The first 10 Reds went down in order, just as they had in the Series opener, but in the fourth Cincinnati tied the score when Morgan walked, reached third on Bench's single to center and scored on Perez' forceout. With the rain falling on them and the mud boiling beneath them, the two teams settled into a defensive struggle. The Red Sox broke the deadlock in the sixth. With one out, Yastrzemski singled to right and reached second when Concepcion bobbled Fisk's brisk ground ball to short. Lynn flied out, but Petrocelli, like Yaz a star two days in a row, singled in the tie breaker.
By now the rain was falling in wintry torrents and, after the Reds were retired meekly in the top of the seventh, the umpiring crew called for a recess. The rain delay lasted 27 minutes, long enough, apparently, for the Reds to gird themselves for a socko finish. Will McEnaney was their pitcher when play resumed, having replaced Pedro Borbon, who replaced Billingham. McEnaney proved to be a much more valuable reliever this day than he had been on Saturday, pitching flawlessly in the seventh.

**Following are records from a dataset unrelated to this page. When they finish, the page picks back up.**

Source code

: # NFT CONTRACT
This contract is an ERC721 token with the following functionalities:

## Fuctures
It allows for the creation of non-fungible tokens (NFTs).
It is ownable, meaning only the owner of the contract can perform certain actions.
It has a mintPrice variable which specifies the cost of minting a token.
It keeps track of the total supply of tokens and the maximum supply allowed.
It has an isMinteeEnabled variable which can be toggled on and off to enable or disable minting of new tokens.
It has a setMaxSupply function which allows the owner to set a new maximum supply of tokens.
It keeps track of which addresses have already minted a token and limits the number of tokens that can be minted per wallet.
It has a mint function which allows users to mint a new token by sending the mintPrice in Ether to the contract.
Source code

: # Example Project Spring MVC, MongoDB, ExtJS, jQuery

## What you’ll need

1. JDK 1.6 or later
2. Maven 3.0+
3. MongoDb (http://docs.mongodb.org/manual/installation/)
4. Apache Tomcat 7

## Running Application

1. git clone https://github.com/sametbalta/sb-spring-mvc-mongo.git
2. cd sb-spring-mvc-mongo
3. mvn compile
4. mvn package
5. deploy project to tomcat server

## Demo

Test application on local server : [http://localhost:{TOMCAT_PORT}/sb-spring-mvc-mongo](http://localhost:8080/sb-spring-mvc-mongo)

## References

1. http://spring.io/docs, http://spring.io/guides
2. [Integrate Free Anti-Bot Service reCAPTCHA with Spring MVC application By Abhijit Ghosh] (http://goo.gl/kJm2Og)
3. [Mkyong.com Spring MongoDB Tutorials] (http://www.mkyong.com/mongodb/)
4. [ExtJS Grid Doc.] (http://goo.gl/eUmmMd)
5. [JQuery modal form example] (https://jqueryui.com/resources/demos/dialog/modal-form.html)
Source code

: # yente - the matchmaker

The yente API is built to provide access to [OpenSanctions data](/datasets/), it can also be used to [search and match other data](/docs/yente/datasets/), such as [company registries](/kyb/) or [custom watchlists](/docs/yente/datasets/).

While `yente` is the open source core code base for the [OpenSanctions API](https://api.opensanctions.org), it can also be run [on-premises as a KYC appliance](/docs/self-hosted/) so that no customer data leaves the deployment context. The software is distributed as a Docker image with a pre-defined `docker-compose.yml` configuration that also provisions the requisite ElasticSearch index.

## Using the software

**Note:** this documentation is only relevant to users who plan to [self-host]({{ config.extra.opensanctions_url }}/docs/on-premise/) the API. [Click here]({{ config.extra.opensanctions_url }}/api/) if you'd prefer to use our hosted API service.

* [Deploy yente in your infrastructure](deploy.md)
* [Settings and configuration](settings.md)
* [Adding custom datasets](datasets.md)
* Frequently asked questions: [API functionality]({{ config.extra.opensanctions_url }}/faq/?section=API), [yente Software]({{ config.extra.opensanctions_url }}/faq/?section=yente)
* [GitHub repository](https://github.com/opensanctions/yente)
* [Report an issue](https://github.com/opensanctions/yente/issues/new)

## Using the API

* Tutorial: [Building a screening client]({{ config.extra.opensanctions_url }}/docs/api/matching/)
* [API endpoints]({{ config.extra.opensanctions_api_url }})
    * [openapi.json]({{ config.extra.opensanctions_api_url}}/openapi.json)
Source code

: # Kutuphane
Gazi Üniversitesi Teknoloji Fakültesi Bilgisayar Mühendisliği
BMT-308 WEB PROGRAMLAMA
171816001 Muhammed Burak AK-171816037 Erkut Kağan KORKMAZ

Lee, meanwhile, was covering himself with unexpected glory. He had not won since Aug. 24 and had not started since Sept. 19. His 17-9 won-lost record was flawed by a 3.95 earned run average. Furthermore, he had outraged the fans with his comments on the town's school-busing crisis, suggesting that Bostonians were both bigoted and "gutless." He was the only Boston player booed when the team was introduced on Saturday. In Sunday's gloom, however, he emerged a titan. Entering the ninth, he had allowed only four hits and the single run and had struck out five. His bloopers had made buffoons of the mighty Reds sluggers and he had been all business on the mound. At the start of the final inning, the crowd rose to applaud him. He had been accepted.
Unfortunately, the inning began badly for him. Bench, leading off, crashed a line double down the right-field stripe. Manager Darrell Johnson called for the intrepid reliever, Dick Drago. The selection of Drago seemed at first a wise one. He induced Perez to ground out, Bench moving on to third. Foster hit a fly to left that was too short for Bench to score on. The crowd was now cheering every Drago strike, moaning over every Drago ball. But there was silence as Concepcion hit a hopper up the middle that Doyle could only field, not throw. Bench scored the tying run.
There was worse to come. Concepcion stole second, the Reds' first theft of the Series, despite Burleson's angry complaint that he had tagged him. And Ken Griffey sent a rocket to left center that not even Lynn could haul down, Concepcion scoring the winning run. Red Sox fans have come to expect miracles from their young men, but there was to be none today as Rawly Eastwick, who entered the game in the eighth, retired Burleson, pinch-hitter Bernie Carbo and Cooper on three fly balls in the ninth.
The fans plunged moodily into the darkening day, fearing the worst in Cincinnati's Riverfront Stadium, where the Reds rarely lose. A single win there would, however, return the Series to friendly Fenway. This was a prospect the Reds did not relish for sundry reasons, not the least of which was Rose's: "I just don't want to come back here because of the hotel. We don't have hot water there."
There was none of it in Fenway, either, save what the Reds got their opponents into.